### YOUR OBJECTIVE:
Read the data below. Every line holding the string "label" must be copied.

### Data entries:
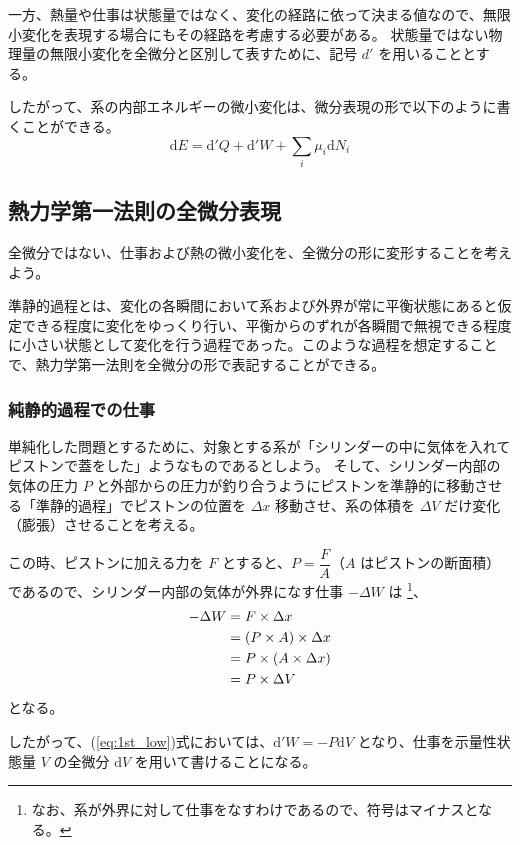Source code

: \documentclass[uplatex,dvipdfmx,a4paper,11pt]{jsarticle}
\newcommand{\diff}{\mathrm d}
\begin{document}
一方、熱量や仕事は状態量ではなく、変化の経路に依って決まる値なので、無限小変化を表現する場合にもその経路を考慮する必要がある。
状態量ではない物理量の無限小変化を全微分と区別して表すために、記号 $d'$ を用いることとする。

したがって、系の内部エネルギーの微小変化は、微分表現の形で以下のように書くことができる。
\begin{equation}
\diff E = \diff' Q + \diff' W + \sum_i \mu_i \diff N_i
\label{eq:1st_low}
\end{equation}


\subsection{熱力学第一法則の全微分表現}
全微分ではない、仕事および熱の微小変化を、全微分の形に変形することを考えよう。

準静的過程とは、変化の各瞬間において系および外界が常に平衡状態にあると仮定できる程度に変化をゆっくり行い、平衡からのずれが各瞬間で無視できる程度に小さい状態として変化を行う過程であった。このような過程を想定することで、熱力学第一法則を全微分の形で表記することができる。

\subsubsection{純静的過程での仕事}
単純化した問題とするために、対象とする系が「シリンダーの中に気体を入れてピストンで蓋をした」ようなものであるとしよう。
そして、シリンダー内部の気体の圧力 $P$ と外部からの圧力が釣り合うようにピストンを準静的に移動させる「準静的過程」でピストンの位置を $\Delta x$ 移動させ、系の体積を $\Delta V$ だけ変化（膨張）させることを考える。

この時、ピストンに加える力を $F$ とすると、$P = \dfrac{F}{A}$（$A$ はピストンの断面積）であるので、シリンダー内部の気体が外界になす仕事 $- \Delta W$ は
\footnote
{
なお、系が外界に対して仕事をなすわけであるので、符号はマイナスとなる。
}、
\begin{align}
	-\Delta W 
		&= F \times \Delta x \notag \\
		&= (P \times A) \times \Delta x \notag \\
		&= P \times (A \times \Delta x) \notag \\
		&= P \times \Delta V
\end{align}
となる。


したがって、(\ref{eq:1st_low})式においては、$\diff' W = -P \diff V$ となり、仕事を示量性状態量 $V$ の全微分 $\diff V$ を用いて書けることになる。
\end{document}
* * *
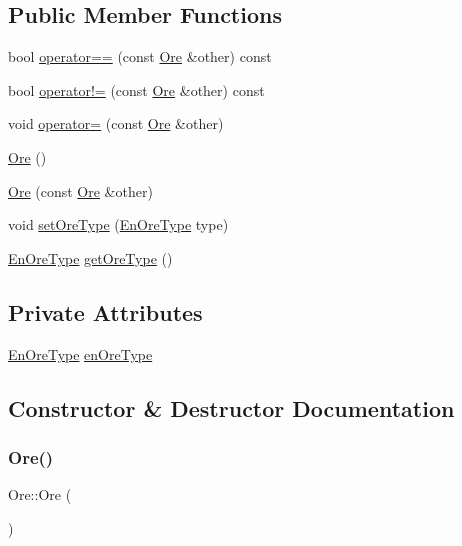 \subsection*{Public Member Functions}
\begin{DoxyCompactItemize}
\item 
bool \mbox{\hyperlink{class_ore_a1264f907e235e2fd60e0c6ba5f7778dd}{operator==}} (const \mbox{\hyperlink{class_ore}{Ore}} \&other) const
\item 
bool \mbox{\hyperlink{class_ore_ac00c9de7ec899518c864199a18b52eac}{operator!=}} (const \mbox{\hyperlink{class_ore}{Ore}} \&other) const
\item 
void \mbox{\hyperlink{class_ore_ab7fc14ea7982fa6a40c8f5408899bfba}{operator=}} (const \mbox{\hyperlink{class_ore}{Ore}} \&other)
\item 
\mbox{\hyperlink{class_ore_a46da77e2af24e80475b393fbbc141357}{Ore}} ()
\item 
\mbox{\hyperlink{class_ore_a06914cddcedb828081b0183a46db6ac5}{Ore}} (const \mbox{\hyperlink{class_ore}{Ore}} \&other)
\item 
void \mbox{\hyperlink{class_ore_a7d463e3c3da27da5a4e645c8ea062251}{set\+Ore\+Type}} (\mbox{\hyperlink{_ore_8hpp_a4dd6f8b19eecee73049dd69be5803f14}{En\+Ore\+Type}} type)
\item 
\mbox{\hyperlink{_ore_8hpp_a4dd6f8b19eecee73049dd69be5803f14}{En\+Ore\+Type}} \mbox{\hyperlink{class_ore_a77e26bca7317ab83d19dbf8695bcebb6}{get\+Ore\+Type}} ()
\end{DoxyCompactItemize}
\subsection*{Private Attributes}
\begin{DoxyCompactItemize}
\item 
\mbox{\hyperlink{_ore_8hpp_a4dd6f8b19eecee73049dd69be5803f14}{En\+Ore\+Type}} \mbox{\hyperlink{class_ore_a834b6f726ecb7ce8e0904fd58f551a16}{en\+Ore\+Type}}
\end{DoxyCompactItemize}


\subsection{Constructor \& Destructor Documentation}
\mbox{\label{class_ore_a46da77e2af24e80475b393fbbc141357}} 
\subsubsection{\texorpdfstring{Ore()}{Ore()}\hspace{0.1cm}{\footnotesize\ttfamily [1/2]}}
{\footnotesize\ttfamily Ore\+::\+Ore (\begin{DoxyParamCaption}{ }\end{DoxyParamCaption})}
...
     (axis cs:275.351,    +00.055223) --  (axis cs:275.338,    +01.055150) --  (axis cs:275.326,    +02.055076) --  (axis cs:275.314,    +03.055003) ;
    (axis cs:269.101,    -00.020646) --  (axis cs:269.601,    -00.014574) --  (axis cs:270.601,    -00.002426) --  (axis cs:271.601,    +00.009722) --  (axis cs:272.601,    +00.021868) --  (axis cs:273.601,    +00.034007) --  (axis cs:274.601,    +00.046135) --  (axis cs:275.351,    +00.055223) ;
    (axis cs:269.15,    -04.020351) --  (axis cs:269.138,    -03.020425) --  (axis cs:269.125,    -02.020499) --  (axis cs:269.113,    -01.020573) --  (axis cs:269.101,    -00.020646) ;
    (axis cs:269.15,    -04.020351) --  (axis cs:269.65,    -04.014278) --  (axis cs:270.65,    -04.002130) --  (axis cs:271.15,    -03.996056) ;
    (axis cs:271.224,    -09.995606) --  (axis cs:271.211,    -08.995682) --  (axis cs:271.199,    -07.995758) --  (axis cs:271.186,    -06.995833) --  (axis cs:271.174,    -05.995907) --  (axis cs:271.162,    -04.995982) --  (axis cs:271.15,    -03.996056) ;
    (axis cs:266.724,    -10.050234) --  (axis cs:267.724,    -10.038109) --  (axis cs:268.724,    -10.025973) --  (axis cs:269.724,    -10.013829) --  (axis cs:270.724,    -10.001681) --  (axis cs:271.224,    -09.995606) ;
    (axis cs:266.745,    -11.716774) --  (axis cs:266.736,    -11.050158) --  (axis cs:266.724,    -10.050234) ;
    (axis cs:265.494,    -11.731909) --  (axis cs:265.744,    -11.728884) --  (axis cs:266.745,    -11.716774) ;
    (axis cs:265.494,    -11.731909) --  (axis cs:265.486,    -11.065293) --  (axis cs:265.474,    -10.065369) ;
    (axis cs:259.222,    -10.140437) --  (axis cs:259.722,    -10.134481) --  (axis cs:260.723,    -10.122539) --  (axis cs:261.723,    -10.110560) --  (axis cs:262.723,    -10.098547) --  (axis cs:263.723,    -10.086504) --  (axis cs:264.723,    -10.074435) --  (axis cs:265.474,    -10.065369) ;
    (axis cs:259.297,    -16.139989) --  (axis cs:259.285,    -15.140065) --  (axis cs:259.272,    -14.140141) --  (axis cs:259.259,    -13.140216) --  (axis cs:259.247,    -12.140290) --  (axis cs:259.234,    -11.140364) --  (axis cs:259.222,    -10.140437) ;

### WORKED SOLUTION:
\label{eq:1st_low}
\mbox{\label{class_ore_a46da77e2af24e80475b393fbbc141357}} 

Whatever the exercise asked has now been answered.